Dataset excerpts

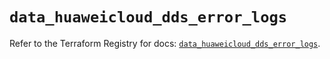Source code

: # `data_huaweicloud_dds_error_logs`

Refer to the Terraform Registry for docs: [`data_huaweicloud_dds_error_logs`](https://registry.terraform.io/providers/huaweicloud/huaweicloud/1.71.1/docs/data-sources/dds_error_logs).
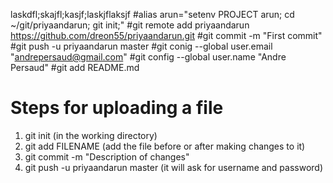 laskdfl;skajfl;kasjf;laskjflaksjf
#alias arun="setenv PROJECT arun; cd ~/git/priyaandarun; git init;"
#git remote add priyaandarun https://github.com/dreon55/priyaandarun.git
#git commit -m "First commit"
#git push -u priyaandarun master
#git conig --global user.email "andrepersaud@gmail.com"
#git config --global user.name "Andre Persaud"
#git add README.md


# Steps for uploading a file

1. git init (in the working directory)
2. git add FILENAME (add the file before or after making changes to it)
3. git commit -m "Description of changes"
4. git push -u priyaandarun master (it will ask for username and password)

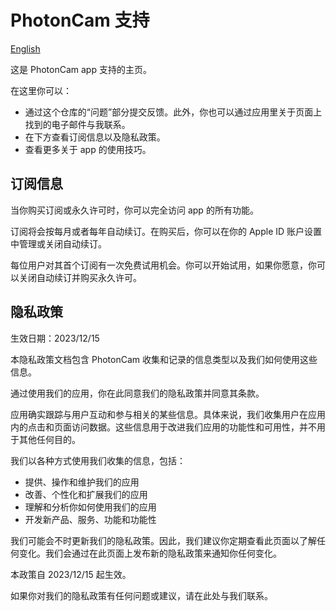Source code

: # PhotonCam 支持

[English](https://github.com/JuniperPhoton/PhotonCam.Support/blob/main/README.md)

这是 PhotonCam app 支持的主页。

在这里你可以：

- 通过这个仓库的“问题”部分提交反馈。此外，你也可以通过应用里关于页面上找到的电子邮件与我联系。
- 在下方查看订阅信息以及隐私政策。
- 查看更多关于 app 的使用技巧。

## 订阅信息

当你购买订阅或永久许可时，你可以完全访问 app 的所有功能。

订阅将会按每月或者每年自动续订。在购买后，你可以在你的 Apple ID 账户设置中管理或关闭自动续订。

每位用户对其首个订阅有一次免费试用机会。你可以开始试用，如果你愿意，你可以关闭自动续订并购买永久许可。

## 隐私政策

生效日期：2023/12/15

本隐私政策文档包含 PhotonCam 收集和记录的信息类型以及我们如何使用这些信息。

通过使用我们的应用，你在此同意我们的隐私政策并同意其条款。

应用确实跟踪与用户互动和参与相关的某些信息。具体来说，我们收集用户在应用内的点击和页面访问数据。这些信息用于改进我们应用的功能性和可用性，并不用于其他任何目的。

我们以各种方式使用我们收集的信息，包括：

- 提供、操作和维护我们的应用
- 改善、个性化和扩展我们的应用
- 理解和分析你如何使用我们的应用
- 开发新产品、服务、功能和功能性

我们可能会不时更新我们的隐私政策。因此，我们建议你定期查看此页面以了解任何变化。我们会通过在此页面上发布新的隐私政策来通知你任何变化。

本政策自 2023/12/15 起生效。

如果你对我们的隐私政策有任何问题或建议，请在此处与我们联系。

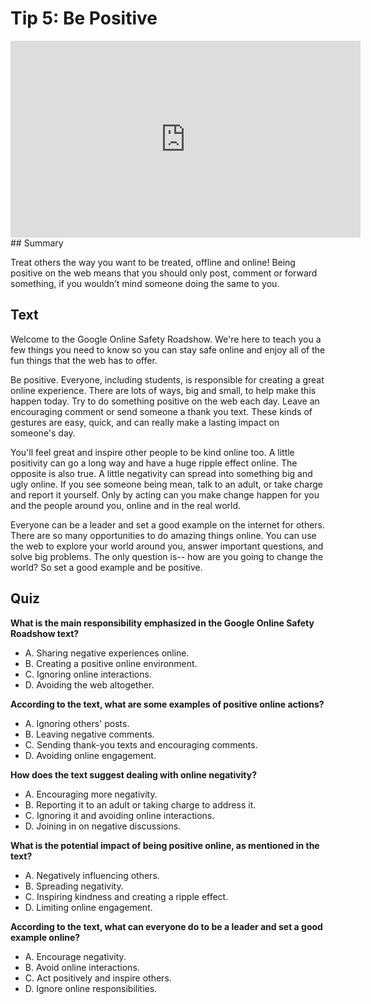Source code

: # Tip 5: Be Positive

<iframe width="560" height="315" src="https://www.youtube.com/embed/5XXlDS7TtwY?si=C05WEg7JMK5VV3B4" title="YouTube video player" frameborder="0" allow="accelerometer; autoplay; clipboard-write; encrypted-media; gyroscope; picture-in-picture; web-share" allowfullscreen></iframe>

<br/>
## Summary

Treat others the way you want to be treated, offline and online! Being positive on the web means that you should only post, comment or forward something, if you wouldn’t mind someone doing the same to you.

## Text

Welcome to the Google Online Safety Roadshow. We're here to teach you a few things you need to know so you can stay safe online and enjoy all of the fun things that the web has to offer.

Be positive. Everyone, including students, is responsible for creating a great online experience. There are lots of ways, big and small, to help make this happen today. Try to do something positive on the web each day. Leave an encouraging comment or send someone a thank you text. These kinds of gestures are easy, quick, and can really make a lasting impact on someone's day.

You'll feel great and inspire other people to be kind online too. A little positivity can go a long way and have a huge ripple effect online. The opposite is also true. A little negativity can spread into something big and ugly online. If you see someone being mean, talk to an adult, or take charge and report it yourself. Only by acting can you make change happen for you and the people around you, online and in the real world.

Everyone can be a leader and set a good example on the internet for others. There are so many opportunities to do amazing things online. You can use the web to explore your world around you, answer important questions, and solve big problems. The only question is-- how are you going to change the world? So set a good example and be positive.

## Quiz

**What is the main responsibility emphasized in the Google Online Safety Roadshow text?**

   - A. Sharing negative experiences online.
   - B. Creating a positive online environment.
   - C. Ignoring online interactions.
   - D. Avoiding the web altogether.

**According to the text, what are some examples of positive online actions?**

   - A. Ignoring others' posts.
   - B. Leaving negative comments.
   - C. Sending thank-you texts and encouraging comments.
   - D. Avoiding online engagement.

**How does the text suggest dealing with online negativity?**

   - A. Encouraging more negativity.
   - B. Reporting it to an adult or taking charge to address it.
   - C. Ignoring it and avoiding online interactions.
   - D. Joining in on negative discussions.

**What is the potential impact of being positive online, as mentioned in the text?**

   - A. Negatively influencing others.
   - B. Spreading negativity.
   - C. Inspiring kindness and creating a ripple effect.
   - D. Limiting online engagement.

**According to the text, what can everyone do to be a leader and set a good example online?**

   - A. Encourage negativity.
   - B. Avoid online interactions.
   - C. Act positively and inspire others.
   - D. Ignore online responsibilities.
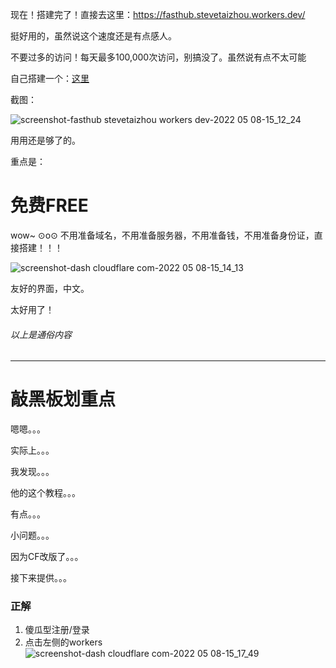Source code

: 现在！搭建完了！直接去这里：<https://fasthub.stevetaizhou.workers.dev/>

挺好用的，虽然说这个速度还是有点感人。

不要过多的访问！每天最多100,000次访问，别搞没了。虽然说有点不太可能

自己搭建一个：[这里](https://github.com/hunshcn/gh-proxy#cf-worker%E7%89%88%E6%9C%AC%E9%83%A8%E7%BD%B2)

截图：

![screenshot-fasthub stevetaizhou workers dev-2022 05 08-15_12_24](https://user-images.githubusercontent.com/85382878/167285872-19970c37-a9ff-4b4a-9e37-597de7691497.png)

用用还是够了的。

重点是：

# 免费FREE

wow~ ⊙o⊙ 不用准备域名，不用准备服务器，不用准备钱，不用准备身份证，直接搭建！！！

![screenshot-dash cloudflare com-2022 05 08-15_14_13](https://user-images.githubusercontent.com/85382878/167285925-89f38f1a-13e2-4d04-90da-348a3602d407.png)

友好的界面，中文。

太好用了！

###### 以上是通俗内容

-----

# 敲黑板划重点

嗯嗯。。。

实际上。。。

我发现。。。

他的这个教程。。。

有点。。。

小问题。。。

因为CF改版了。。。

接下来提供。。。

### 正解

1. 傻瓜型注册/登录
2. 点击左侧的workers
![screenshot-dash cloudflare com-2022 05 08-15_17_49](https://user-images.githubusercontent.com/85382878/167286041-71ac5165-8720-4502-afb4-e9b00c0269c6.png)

---

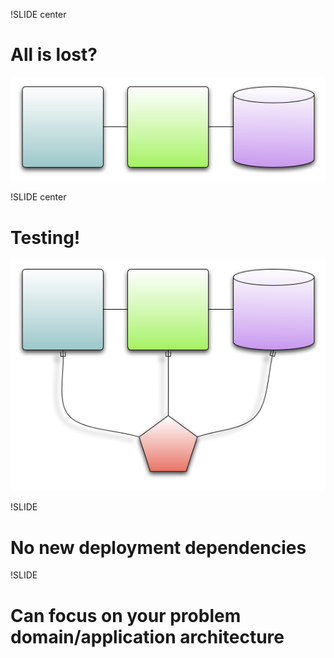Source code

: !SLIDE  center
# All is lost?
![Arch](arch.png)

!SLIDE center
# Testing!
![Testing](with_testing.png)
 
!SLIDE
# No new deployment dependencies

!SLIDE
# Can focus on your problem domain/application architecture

--

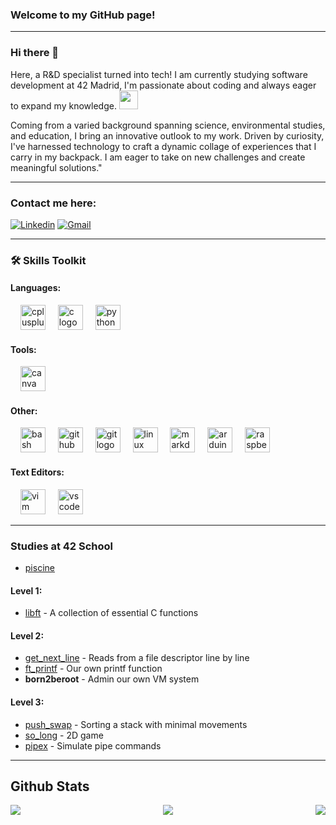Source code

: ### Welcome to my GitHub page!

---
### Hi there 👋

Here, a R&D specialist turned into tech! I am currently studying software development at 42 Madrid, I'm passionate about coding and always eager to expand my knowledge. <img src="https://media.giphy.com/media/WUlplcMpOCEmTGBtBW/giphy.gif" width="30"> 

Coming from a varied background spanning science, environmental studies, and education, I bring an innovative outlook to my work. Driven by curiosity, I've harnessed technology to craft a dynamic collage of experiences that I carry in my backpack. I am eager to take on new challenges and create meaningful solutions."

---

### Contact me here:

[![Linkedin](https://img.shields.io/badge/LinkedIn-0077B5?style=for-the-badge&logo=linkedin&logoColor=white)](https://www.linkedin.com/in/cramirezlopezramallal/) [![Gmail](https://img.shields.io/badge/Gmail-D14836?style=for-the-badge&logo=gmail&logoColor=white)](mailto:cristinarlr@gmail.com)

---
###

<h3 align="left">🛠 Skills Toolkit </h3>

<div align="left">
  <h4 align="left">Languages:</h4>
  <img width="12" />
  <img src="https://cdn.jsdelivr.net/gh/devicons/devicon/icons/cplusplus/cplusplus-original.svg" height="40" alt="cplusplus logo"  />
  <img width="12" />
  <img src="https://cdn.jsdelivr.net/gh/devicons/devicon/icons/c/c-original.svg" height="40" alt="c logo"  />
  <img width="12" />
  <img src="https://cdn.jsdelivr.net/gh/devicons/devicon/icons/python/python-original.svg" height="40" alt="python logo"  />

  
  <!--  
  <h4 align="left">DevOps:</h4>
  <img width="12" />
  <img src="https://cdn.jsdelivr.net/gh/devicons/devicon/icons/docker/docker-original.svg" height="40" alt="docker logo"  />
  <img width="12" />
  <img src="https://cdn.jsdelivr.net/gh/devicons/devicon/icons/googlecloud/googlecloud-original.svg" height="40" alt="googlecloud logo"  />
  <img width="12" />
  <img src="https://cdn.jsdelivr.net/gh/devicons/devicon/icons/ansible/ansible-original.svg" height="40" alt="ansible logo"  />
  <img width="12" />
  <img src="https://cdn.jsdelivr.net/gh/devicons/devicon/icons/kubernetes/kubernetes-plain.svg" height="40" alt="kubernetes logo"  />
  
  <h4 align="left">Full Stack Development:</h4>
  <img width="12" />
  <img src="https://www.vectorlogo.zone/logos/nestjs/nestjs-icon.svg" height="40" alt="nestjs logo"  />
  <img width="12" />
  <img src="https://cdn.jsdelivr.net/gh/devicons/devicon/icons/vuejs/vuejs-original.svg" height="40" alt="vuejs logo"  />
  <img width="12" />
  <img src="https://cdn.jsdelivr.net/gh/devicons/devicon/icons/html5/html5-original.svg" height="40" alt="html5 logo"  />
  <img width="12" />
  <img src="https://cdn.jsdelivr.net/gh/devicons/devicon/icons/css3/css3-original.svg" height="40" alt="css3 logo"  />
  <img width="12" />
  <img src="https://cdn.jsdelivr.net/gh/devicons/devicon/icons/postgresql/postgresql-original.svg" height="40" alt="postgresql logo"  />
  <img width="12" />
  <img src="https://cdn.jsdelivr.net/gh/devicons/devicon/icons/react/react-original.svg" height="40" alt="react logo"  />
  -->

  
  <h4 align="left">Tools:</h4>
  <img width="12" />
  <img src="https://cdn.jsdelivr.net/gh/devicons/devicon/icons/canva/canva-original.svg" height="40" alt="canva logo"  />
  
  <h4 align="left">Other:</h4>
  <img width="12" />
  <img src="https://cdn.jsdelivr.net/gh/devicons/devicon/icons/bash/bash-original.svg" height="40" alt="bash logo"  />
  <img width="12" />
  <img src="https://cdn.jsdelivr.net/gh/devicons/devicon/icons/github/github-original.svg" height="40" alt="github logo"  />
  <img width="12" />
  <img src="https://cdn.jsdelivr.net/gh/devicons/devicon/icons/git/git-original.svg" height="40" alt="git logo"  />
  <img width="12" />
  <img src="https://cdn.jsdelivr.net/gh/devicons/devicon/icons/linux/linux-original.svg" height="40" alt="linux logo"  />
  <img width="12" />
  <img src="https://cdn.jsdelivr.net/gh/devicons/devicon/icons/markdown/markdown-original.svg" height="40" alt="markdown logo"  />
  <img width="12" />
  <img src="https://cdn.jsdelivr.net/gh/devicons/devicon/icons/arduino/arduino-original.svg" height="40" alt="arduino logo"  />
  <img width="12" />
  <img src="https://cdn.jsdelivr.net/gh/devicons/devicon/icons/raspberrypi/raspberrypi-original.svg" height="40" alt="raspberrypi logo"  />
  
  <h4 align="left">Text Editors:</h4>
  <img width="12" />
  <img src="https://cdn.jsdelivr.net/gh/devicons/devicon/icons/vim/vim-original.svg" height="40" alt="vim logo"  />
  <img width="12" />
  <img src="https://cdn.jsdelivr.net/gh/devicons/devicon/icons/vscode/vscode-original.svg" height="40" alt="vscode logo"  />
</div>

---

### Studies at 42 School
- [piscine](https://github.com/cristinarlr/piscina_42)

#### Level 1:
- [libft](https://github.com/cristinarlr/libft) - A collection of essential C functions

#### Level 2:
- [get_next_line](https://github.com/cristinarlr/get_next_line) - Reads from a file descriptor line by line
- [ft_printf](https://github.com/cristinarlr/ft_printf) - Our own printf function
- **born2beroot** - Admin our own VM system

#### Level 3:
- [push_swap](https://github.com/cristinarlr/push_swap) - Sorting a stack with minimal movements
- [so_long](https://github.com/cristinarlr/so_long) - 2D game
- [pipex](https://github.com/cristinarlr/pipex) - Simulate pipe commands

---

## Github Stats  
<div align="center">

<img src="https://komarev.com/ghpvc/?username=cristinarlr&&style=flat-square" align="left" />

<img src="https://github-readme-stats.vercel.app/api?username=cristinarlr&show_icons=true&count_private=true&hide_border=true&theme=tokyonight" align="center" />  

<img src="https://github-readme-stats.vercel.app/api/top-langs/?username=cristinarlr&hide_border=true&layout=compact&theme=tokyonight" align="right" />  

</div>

EXERCISE AIM: Look over the records above, and wherever a line contains the string "thank", copy that line.

ANSWER SECTION:
Be positive. Everyone, including students, is responsible for creating a great online experience. There are lots of ways, big and small, to help make this happen today. Try to do something positive on the web each day. Leave an encouraging comment or send someone a thank you text. These kinds of gestures are easy, quick, and can really make a lasting impact on someone's day.
   - C. Sending thank-you texts and encouraging comments.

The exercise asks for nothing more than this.